BEGIN DATASET EXCERPTS
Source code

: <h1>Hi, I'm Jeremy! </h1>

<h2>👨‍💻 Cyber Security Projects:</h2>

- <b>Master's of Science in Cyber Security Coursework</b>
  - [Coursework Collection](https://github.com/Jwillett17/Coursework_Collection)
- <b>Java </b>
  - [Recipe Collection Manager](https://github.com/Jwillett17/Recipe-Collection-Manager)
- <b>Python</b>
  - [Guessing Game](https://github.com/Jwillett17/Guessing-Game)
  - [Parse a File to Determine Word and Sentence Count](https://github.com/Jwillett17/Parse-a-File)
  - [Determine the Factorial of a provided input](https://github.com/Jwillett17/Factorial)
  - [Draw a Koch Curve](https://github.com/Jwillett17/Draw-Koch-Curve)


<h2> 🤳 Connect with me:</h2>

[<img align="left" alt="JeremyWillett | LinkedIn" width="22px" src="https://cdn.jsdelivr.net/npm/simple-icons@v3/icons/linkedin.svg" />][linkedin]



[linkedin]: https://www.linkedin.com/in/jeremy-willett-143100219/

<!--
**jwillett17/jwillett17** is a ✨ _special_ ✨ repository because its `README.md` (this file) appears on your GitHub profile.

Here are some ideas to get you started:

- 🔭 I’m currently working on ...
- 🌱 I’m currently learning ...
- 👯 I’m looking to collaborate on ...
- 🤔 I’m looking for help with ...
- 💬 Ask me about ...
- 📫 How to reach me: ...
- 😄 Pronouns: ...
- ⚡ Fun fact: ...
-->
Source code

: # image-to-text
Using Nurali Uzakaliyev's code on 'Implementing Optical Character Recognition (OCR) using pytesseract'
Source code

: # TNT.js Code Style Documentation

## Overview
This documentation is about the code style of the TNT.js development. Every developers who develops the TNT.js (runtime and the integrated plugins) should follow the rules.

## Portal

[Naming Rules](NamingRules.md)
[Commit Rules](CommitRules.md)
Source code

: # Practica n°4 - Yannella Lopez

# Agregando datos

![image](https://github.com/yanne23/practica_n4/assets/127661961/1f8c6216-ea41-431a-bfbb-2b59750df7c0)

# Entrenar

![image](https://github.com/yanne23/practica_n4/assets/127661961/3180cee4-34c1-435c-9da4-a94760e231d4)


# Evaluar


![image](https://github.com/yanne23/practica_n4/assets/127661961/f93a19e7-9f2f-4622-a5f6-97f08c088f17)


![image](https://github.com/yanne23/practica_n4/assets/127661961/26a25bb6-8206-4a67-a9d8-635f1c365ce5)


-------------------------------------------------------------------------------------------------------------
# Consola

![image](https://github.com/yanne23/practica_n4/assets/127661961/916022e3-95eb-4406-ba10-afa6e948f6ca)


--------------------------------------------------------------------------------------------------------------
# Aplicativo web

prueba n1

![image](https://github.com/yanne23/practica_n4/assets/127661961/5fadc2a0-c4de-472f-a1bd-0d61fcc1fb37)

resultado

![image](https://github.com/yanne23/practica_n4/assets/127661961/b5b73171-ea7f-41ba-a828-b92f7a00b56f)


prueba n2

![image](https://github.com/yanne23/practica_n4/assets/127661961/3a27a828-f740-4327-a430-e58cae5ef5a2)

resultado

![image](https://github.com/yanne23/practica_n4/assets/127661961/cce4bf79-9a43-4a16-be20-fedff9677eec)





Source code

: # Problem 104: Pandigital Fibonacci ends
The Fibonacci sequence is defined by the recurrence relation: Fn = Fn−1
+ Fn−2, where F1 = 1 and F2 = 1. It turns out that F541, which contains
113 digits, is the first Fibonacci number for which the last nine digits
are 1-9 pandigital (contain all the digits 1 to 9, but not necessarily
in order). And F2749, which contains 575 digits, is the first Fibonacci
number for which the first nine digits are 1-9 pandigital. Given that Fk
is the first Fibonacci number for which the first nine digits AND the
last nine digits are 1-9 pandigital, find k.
END DATASET EXCERPTS
# [EXERCISE]
Go through the entries and restate each one exactly.

# [RESULT BELOW]
Source code

: <h1>Hi, I'm Jeremy! </h1>

<h2>👨‍💻 Cyber Security Projects:</h2>

- <b>Master's of Science in Cyber Security Coursework</b>
  - [Coursework Collection](https://github.com/Jwillett17/Coursework_Collection)
- <b>Java </b>
  - [Recipe Collection Manager](https://github.com/Jwillett17/Recipe-Collection-Manager)
- <b>Python</b>
  - [Guessing Game](https://github.com/Jwillett17/Guessing-Game)
  - [Parse a File to Determine Word and Sentence Count](https://github.com/Jwillett17/Parse-a-File)
  - [Determine the Factorial of a provided input](https://github.com/Jwillett17/Factorial)
  - [Draw a Koch Curve](https://github.com/Jwillett17/Draw-Koch-Curve)


<h2> 🤳 Connect with me:</h2>

[<img align="left" alt="JeremyWillett | LinkedIn" width="22px" src="https://cdn.jsdelivr.net/npm/simple-icons@v3/icons/linkedin.svg" />][linkedin]



[linkedin]: https://www.linkedin.com/in/jeremy-willett-143100219/

<!--
**jwillett17/jwillett17** is a ✨ _special_ ✨ repository because its `README.md` (this file) appears on your GitHub profile.

Here are some ideas to get you started:

- 🔭 I’m currently working on ...
- 🌱 I’m currently learning ...
- 👯 I’m looking to collaborate on ...
- 🤔 I’m looking for help with ...
- 💬 Ask me about ...
- 📫 How to reach me: ...
- 😄 Pronouns: ...
- ⚡ Fun fact: ...
-->
Source code

: # image-to-text
Using Nurali Uzakaliyev's code on 'Implementing Optical Character Recognition (OCR) using pytesseract'
Source code

: # TNT.js Code Style Documentation

## Overview
This documentation is about the code style of the TNT.js development. Every developers who develops the TNT.js (runtime and the integrated plugins) should follow the rules.

## Portal

[Naming Rules](NamingRules.md)
[Commit Rules](CommitRules.md)
Source code

: # Practica n°4 - Yannella Lopez

# Agregando datos

![image](https://github.com/yanne23/practica_n4/assets/127661961/1f8c6216-ea41-431a-bfbb-2b59750df7c0)

# Entrenar

![image](https://github.com/yanne23/practica_n4/assets/127661961/3180cee4-34c1-435c-9da4-a94760e231d4)


# Evaluar


![image](https://github.com/yanne23/practica_n4/assets/127661961/f93a19e7-9f2f-4622-a5f6-97f08c088f17)


![image](https://github.com/yanne23/practica_n4/assets/127661961/26a25bb6-8206-4a67-a9d8-635f1c365ce5)


-------------------------------------------------------------------------------------------------------------
# Consola

![image](https://github.com/yanne23/practica_n4/assets/127661961/916022e3-95eb-4406-ba10-afa6e948f6ca)


--------------------------------------------------------------------------------------------------------------
# Aplicativo web

prueba n1

![image](https://github.com/yanne23/practica_n4/assets/127661961/5fadc2a0-c4de-472f-a1bd-0d61fcc1fb37)

resultado

![image](https://github.com/yanne23/practica_n4/assets/127661961/b5b73171-ea7f-41ba-a828-b92f7a00b56f)


prueba n2

![image](https://github.com/yanne23/practica_n4/assets/127661961/3a27a828-f740-4327-a430-e58cae5ef5a2)

resultado

![image](https://github.com/yanne23/practica_n4/assets/127661961/cce4bf79-9a43-4a16-be20-fedff9677eec)





Source code

: # Problem 104: Pandigital Fibonacci ends
The Fibonacci sequence is defined by the recurrence relation: Fn = Fn−1
+ Fn−2, where F1 = 1 and F2 = 1. It turns out that F541, which contains
113 digits, is the first Fibonacci number for which the last nine digits
are 1-9 pandigital (contain all the digits 1 to 9, but not necessarily
in order). And F2749, which contains 575 digits, is the first Fibonacci
number for which the first nine digits are 1-9 pandigital. Given that Fk
is the first Fibonacci number for which the first nine digits AND the
last nine digits are 1-9 pandigital, find k.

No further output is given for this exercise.